- Kategori
- Bilim
Varlık ve Hiçlik
google imaj
24 karelik 1 sinema filmi şeridinin gerçekte yalnızca 12 karelik bölümünü görürüz, çünkü algı süremiz 1/10 saniyedir. 2’şer kere basılan kareler, ‘1 dolu + 1 boş’ olarak basılırsa, dolu karelere denk gelirsek, algımızda bir şey değişmez; ancak boş karelere denk gelirsek, sürekli hiçlik algılarız. O nedenle bu modelde Evren, varlıkla hiçlik arasında salınır gibi tanımlıdır.
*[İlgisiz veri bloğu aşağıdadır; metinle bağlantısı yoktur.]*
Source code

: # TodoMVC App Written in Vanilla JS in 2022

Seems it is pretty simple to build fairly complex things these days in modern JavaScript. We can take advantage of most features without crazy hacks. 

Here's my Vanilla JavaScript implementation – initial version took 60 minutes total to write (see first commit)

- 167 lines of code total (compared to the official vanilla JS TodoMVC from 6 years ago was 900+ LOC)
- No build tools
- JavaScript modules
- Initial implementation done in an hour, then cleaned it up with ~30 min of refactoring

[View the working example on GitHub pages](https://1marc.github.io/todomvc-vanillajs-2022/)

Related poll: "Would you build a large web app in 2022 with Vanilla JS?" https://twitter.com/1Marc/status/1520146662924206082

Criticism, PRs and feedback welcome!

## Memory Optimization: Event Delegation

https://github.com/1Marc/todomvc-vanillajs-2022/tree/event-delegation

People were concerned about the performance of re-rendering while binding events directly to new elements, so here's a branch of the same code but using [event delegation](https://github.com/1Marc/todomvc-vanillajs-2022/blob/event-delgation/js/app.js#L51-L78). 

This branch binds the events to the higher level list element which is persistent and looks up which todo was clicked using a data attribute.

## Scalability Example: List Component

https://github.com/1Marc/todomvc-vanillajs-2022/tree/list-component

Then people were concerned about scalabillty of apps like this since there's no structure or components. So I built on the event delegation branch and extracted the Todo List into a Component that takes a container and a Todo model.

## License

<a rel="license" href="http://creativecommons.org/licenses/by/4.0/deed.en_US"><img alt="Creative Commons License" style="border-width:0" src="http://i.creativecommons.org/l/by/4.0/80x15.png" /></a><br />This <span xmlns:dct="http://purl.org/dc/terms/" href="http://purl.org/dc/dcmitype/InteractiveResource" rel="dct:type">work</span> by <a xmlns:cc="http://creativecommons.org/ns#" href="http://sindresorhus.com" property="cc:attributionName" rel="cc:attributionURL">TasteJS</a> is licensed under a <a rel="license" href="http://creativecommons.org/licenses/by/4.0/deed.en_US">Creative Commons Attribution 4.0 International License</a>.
Tarihin 5.000. yılında, hiçlik konusunun bilime değil de, düşüne, hatta dine bırakılmış olması, bu saçma durumları yaratıyor. Oysa, daha eksi varlık var, sanal varlık var. Maddeye ‘varlık’ dedikten sonra, ‘karşı-madde’, ‘karanlık-madde’ gibi simetrik kavramlar kurmak zorunda kaldık. (Burada düşün değil, bilim icra ediliyor.) Katlı boyutların zorunlu titreşimi, algımızı varlık - hiçlik arasında salındırabilir. Tek yapılacak şey, hepsini baştan tanımlamak. ‘Ateş-hava — su-toprak’tan ‘plazma- gaz- sıvı- katı’ fazlarına geçiş binlerce yıl sürdü ama onlar da geçersiz, şu an onlarca madde fazı tanımlı, atom - dışı fazlar da dahil. Bilimciler tümel modeli tanımlayamıyor, çünkü tümel-geniş bakış açısına sahip değiller.